Tag Archives: checklist manifesto

Decoding the Review – Fall 2012 final

I was rather appalled that all students were not there for there for their colleagues reviews. This is unacceptable. Do I really have to take role, and grade on attendance at reviews? This is disrespectful to your peers, disrespectful to the jury (who, for the most part, came in and stayed for the full time – which is more than can be said for many of the students), and disrespectful to me.

At mid-term, most students used a digital presentation format. The narratives were generally to-the-point, and flowed well. This format was universally eschewed in the final, for whatever reason. Is it only because I did not demand it?
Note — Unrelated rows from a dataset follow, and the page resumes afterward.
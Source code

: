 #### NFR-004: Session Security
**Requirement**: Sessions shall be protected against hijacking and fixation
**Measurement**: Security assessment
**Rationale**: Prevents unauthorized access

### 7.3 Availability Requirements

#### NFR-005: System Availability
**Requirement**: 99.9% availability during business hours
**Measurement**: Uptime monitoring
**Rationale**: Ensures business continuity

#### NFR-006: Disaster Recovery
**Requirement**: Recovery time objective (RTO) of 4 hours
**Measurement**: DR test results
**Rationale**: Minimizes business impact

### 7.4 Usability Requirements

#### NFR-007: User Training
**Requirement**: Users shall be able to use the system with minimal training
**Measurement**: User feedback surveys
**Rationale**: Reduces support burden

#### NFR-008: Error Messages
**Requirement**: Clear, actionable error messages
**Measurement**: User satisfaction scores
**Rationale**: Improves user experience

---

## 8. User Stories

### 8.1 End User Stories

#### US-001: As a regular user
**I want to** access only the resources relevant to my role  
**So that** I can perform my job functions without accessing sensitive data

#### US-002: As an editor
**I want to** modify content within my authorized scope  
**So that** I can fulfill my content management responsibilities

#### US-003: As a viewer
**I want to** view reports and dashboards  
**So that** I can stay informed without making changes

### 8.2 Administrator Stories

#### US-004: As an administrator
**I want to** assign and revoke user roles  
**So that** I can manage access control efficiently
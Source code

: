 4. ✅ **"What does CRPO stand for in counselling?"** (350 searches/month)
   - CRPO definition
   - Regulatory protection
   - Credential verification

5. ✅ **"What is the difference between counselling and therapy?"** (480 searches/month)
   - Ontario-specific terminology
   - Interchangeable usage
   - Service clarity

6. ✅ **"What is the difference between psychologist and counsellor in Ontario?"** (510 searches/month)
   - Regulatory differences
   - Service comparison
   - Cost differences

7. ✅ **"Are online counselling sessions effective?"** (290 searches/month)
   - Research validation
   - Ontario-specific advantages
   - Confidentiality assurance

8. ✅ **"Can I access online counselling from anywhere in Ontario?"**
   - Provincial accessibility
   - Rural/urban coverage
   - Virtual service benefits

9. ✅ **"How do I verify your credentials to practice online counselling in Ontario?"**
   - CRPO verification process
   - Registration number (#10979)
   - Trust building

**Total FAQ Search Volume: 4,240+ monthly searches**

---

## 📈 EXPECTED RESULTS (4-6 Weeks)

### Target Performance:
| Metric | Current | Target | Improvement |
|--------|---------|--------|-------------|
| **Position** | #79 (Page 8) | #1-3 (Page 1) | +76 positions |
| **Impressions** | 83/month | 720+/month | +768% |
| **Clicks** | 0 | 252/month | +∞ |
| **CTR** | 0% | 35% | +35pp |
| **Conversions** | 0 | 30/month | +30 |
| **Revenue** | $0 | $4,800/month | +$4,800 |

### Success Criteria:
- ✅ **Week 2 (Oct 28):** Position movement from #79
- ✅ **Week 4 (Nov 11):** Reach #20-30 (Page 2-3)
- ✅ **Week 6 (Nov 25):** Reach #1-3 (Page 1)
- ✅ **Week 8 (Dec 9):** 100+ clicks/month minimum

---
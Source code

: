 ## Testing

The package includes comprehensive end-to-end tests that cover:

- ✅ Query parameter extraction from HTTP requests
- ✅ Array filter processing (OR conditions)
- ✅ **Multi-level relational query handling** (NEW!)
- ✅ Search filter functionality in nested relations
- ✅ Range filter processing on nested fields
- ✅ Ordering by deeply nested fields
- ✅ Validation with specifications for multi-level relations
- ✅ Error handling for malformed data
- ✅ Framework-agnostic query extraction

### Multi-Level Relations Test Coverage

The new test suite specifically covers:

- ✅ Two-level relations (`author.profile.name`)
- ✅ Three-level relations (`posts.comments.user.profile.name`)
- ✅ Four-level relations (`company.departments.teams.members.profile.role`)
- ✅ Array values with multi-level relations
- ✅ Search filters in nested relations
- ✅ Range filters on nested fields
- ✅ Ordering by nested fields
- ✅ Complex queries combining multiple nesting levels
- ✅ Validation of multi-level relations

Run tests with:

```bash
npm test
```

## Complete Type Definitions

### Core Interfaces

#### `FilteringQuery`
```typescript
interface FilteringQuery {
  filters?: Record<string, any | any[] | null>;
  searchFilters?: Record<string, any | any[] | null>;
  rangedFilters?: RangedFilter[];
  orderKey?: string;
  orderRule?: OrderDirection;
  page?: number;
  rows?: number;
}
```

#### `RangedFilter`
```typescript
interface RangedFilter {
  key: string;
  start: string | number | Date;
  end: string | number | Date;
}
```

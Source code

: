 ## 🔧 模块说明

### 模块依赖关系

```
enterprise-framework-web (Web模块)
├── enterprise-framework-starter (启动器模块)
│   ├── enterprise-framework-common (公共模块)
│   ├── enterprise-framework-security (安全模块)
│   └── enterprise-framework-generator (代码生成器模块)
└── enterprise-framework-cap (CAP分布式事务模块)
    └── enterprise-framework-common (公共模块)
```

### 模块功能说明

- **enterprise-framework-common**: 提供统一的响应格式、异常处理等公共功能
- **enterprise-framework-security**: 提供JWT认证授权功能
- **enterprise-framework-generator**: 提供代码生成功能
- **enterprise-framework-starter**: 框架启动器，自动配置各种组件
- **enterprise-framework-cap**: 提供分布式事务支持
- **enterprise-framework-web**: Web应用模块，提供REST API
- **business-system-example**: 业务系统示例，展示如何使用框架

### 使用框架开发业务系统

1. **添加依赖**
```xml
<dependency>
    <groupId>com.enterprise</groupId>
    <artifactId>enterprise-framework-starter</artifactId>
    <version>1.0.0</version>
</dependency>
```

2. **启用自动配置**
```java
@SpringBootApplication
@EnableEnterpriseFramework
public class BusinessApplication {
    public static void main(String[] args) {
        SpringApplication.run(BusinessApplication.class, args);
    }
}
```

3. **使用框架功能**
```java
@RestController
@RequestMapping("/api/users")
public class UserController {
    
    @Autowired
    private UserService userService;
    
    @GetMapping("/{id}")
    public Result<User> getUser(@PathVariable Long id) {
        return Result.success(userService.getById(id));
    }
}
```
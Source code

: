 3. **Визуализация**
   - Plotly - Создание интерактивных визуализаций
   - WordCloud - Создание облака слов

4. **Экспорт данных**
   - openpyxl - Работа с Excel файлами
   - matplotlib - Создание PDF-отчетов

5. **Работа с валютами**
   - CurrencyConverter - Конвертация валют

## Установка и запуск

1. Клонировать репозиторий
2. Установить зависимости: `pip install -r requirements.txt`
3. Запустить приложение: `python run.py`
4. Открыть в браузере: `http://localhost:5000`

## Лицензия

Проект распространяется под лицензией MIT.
I sometimes feel that there is no learning happening, that skills developed drop so easily away. I did require students to pin-up their semester’s work, but I asked that they only describe the pertinent information and their most recent scheme. This, too, in many cases, was ignored. For some reason, many of you reverted to the lowest form of presentation: “first I did this, then I did this, then I did this…”

There is a book called The Checklist Manifesto. The contemporary world is a very complicated place, and the author posits that the simple devise of the checklist is a way to manage complex and complicated situations. I dread the thought that a checklist must be issued to students, but perhaps I am just denying the reality – that comprehensive design is highly complicated, with many interdependent parts, and 11 NAAB student performance criteria.

Checklist:

1. Limit your presentation to 5 minutes.

2. Run through your presentation ahead of time to make sure it runs in that amount of time.

3. All arguments need to be supported by diagrams, drawings, models, etc.

4. Do a digital presentation, but have copies of the drawings on the wall as well.

This was a rough review for some. Unfortunately, often the bad review stems not from what was done, but what was said (it doesn’t help when the work isn’t all there either, though).

Following the review, a big question needs to be asked again: what do you want to achieve this year? How can your project support your vision of architecture? (Often this is asked in relation to your career, I think this is thinking too small – think in more global terms about where architecture needs to go, and how your project supports that vision.)